L’insoumission, la révolte, la lutte… sont des mots, et aussi des couleurs. Le Noir, le Rouge parmi les plus intenses et les plus marquées sont pour le premier la couleur « en berne sur l’espoir » des anars comme l’écrirait Léo Ferré. Le Rouge appartient lui aux communistes, aux spartakistes, aux communards. Deux couleurs que partagent les peuples de la terre entière, et qui forment une internationale des opprimés, des bannis, des gueux et plus généralement ceux qui sont « contre », et qui s’opposent à l’indignité, à l’exploitation, à l’asservissement, à l’injustice, à la violence qu’exercent les Etats de droit et ses soutiers la religion comme la répression policière et judiciaire… Couleurs du soubresaut violent des peuples qui ne se satisfont plus de l’ordre établi reposant sur les raisons de l’Etat... Couleurs de l’Utopie qui n’est pas, comme d’aucuns la commenteraient éternellement, la couleur des rêveurs ; mais bien plutôt la persistance dans le champ politique d’une parole utopique qui est une alternative à la langue du pouvoir, une ouverture vers l’infini et l’humain plutôt que le fini et l’ordre.
Aux mots et aux couleurs, dans l’instant de leur résonnance dans l’espace public, de leur brandissement sur les barricades, dans les livres aussi comme dans l’art, sont alors apparus pour les soutenir et les accompagner, les prolonger et les lier, des chants que l’on appelle « révolutionnaires » qui sont autant d’accents choraux de l’amour de l’humanité, au premier rang duquel il y a l’amour de l’amitié.
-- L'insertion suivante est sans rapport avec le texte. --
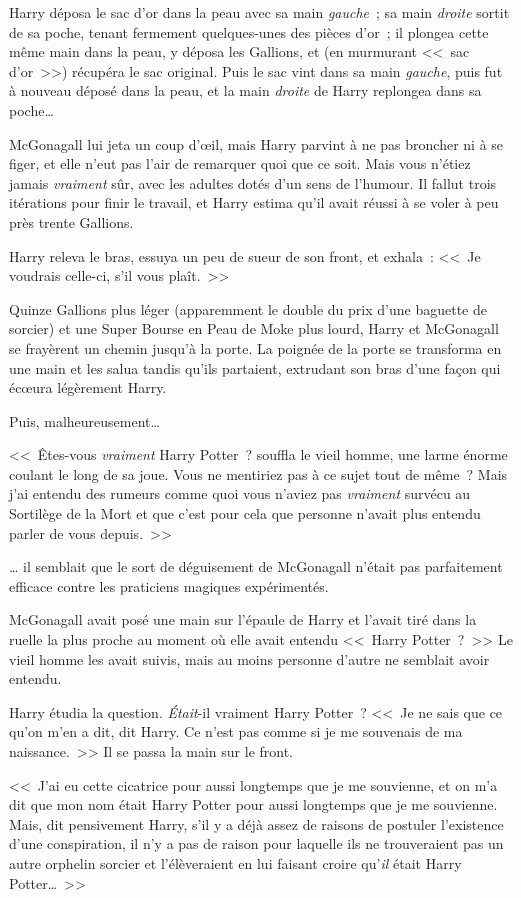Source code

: Harry déposa le sac d'or dans la peau avec sa main \emph{gauche}~; sa main \emph{droite} sortit de sa poche, tenant fermement quelques-unes des pièces d'or~; il plongea cette même main dans la peau, y déposa les Gallions, et (en murmurant <<~sac d'or~>>) récupéra le sac original. Puis le sac vint dans sa main \emph{gauche}, puis fut à nouveau déposé dans la peau, et la main \emph{droite} de Harry replongea dans sa poche…

McGonagall lui jeta un coup d'œil, mais Harry parvint à ne pas broncher ni à se figer, et elle n'eut pas l'air de remarquer quoi que ce soit. Mais vous n'étiez jamais \emph{vraiment} sûr, avec les adultes dotés d'un sens de l'humour. Il fallut trois itérations pour finir le travail, et Harry estima qu'il avait réussi à se voler à peu près trente Gallions.

Harry releva le bras, essuya un peu de sueur de son front, et exhala~: <<~Je voudrais celle-ci, s'il vous plaît.~>>

Quinze Gallions plus léger (apparemment le double du prix d'une baguette de sorcier) et une Super Bourse en Peau de Moke  plus lourd, Harry et McGonagall se frayèrent un chemin jusqu'à la porte. La poignée de la porte se transforma en une main et les salua tandis qu'ils partaient, extrudant son bras d'une façon qui écœura légèrement Harry.

Puis, malheureusement…

<<~Êtes-vous \emph{vraiment} Harry Potter~? souffla le vieil homme, une larme énorme coulant le long de sa joue. Vous ne mentiriez pas à ce sujet tout de même~? Mais j'ai entendu des rumeurs comme quoi vous n'aviez pas \emph{vraiment} survécu au Sortilège de la Mort et que c'est pour cela que personne n'avait plus entendu parler de vous depuis.~>>

… il semblait que le sort de déguisement de McGonagall n'était pas parfaitement efficace contre les praticiens magiques expérimentés.

McGonagall avait posé une main sur l'épaule de Harry et l'avait tiré dans la ruelle la plus proche au moment où elle avait entendu <<~Harry Potter~?~>> Le vieil homme les avait suivis, mais au moins personne d'autre ne semblait avoir entendu.

Harry étudia la question. \emph{Était}-il vraiment Harry Potter~? <<~Je ne sais que ce qu'on m'en a dit, dit Harry. Ce n'est pas comme si je me souvenais de ma naissance.~>> Il se passa la main sur le front.

<<~J'ai eu cette cicatrice pour aussi longtemps que je me souvienne, et on m'a dit que mon nom était Harry Potter pour aussi longtemps que je me souvienne. Mais, dit pensivement Harry, s'il y a déjà assez de raisons de postuler l'existence d'une conspiration, il n'y a pas de raison pour laquelle ils ne trouveraient pas un autre orphelin sorcier et l'élèveraient en lui faisant croire qu'\emph{il} était Harry Potter…~>>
Car, et n’en doutons pas, le rouge et le noir sont les couleurs d’un amour, un amour inaltérable, un amour insatiable pour l’amitié, les autres comme avenir de soi, la solidarité… Et ce que font entendre les chants entonnés, les odes rebelles qui portent en elles les stigmates de la plainte, le gène de la souffrance et celui de la violence constructive qui ne se satisfait jamais des modes de compensation, c’est avant tout la vibration douloureuse de ce qui est amputé, l’onde douloureuse de ce qui est absent, le cri terrible de ce qui est enlevé, et l’espérance de la reconquête d’un horizon dégagé. Ainsi le chant choral est-il le chant du corps social meurtri, de l’individu condamné aux vexations, soumis toujours à la servitude et à l’exploitation.
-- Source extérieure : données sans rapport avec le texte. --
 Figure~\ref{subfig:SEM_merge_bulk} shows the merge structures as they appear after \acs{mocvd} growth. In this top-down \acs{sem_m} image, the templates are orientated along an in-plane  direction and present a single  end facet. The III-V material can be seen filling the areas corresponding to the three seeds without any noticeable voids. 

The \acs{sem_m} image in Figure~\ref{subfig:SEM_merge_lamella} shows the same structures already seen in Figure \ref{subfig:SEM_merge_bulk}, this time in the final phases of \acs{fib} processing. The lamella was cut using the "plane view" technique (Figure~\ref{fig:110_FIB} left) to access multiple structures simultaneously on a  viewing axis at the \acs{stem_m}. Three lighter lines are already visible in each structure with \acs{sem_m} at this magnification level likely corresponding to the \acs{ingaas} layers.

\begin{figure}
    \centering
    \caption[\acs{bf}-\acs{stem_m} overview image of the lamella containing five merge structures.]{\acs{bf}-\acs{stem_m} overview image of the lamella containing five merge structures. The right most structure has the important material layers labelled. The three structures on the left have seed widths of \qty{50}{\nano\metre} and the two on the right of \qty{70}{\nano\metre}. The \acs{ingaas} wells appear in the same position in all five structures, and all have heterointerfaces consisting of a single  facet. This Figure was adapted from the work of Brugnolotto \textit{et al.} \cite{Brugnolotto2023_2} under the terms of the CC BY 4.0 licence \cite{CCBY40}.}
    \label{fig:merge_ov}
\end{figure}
Ainsi à écouter Nora Krief et les musiciens qui lui donnent la réplique en sons hauts et forts, on peut les entendre comme les porte-voix d’une internationale du soulèvement, à travers El pueblo unido jamas sera vencido, le Die Solidarität et le Front des travailleurs de Brecht et Eisler, le Makhnovtchina, la grève des mères de Monthéus… c’est un flot de paroles, un océan d’appels à la lutte, à la solidarité, à la rébellion, à l’insurrection… qui se répand dans l’espace scénique et l’ouïe des spectateurs.
Sur scène, alors qu’un bandeau rouge sert de support à des images, et à accueillir les surtitres, l’Histoire, du XIXème à nos jours, des manifestations sous et contre Pinochet aux Pussy Riot qui s’opposent à Poutine, se fait entendre et voir puisque le bandeau est également une banderole. Et d’ajouter que si la révolte est récurrente à chaque air entonné, c’est également le commentaire sur l’actualité politique qui est présenté. Actualité de l’injustice, de l’autoritarisme, de la corruption des pouvoirs… qui semblent en définitive l’universel structurant des sociétés à travers l’Histoire.
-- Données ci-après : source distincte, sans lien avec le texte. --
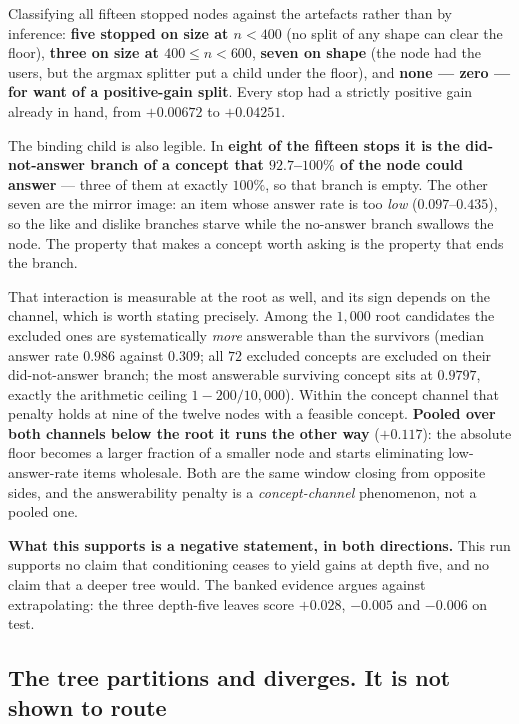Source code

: \documentclass[11pt]{article}
\begin{document}
Classifying all fifteen stopped nodes against the artefacts rather than by inference: \textbf{five
stopped on size at $n<400$} (no split of any shape can clear the floor), \textbf{three on size at
$400\le n<600$}, \textbf{seven on shape} (the node had the users, but the argmax splitter put a child
under the floor), and \textbf{none --- zero --- for want of a positive-gain split}. Every stop had a
strictly positive gain already in hand, from $+0.00672$ to $+0.04251$.

The binding child is also legible. In \textbf{eight of the fifteen stops it is the did-not-answer
branch of a concept that $92.7$--$100\%$ of the node could answer} --- three of them at exactly
$100\%$, so that branch is empty. The other seven are the mirror image: an item whose answer rate is
too \emph{low} ($0.097$--$0.435$), so the like and dislike branches starve while the no-answer branch
swallows the node. The property that makes a concept worth asking is the property that ends the
branch.

That interaction is measurable at the root as well, and its sign depends on the channel, which is
worth stating precisely. Among the $1{,}000$ root candidates
the excluded ones are systematically \emph{more} answerable than the survivors (median answer rate
$0.986$ against $0.309$; all $72$ excluded concepts are excluded on their did-not-answer branch; the
most answerable surviving concept sits at $0.9797$, exactly the arithmetic ceiling $1-200/10{,}000$).
Within the concept channel that penalty holds at nine of the twelve nodes with a feasible concept.
\textbf{Pooled over both channels below the root it runs the other way} ($+0.117$): the absolute
floor becomes a larger fraction of a smaller node and starts eliminating low-answer-rate items
wholesale. Both are the same window closing from opposite sides, and the answerability penalty is a
\emph{concept-channel} phenomenon, not a pooled one.

\textbf{What this supports is a negative statement, in both directions.} This run supports no claim that
conditioning ceases to yield gains at depth five, and no claim that a deeper tree would. The banked
evidence argues against extrapolating: the three depth-five leaves score $+0.028$, $-0.005$ and
$-0.006$ on test.

\subsection{The tree partitions and diverges. It is not shown to route}
\label{sec:routing}
\end{document}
Et tout au long de ces chants scandés, joués, martelés… naissent chez l’auditeur, peut-être, des images. Celles des sans-terre qu’a photographié Salgado, celles des peintures du peuple mexicain de David Alfaro Siqueiros, les photographies d’Albert Renger-Patzsch, les dessins d’Otto Dix, Max Beckmann et de Georg Grosz… Car le Rouge et le Noir, qui sont un chant, des mots, une couleur, sont également tout un pan de l’art pictural et des arts photographiques. Photos et images qui semblent contrarier le vers de Ferré « Y’en a pas un sur cent et pourtant ils existent ». A moins qu’à travers ces images, c’est davantage l’intensité qu’une question de « comptabilité » qui soit à l’œuvre.
Dehors la rue est tranquille. Eric Lacascade, lui, du Ballatum à l’école du TNB, des Bas-fonds de Gorki à Revue Rouge, regarde alentour et comme il me dit, « n’imagine pas que son théâtre puisse être étranger au réel ». « Réel », mot sur lequel il revient dans l’essai qu’il vient de publier chez Actes Sud Au cœur du réel.


Miguel Abensour, L’homme est un animal utopique, Sens&tonka, 2013.